Czarty z Melsztyna
Ziemia zakliczyńska to rozległy teren składający się z 24 wiosek, którego „stolicą” jest piękne miasto Zakliczyn. To ziemia, na której rządzi fasola jasiek ale również piękne zboża i cudne zielone lasy.
Kiedy powstała myśl o wybudowaniu zamku na wzgórzu Melsztyna, wszyscy zastanawiali się skąd wziąć kamienie na budowę. Zamek miał być potężną i okazałą budowlą, więc i budulec powinien być nie byle jaki.

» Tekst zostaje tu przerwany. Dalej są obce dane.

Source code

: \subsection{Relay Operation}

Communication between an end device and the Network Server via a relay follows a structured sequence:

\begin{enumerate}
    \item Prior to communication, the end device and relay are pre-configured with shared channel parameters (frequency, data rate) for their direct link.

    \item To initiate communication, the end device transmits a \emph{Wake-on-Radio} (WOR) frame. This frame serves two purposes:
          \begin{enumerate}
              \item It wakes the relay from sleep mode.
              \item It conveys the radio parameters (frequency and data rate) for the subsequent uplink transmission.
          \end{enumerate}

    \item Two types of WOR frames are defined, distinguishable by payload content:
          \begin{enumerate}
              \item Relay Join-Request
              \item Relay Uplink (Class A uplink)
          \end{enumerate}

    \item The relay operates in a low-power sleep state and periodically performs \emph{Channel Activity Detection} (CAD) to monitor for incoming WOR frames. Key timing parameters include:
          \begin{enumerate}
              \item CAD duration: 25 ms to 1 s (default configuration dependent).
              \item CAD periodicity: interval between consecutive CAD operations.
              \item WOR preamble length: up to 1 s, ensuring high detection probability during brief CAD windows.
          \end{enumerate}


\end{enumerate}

Pewien turysta, który często podróżował opowiedział, że odpowiednie kamienie widział w Górach Świętokrzyskich. Są tam głębokie lochy, ale trudno będzie je stamtąd wydostać i przetransportować do Melsztyna. Miało to być pokaźnych rozmiarów przedsięwzięcie. Mieszkał w Melsztynie w domu pod lasem, stary gospodarz Antek, który wiedzę miał ogromną. Miał kruczo czarne włosy, zielone oczy i owalną twarz. Był niewysokim mężczyzną średniego wzrostu. Prowadził swoje gospodarstwo z dziada pradziada. Uprawiał wiele zbóż i roślin. Można też było powiedzieć o nim złota rączka. Potrafił wykonywać wiele prac. Naprawiał stare i zepsute sprzęty, rzeźbił w drewnie oraz tworzył gliniane naczynia. Wiedział jak kamienie będzie można przetransportować. Potrzebował do tego ludzi, którzy nie boją się niczego. Znalazł się ubogi chłop, który miał na imię Jasiek. Wiedział, że nie ma nic do stracenia. Antek powiedział, że w tym zadaniu mogą pomóc tylko czarownice z Łysej Góry, które mają podpisany pakt z hersztem Borutą i czartami.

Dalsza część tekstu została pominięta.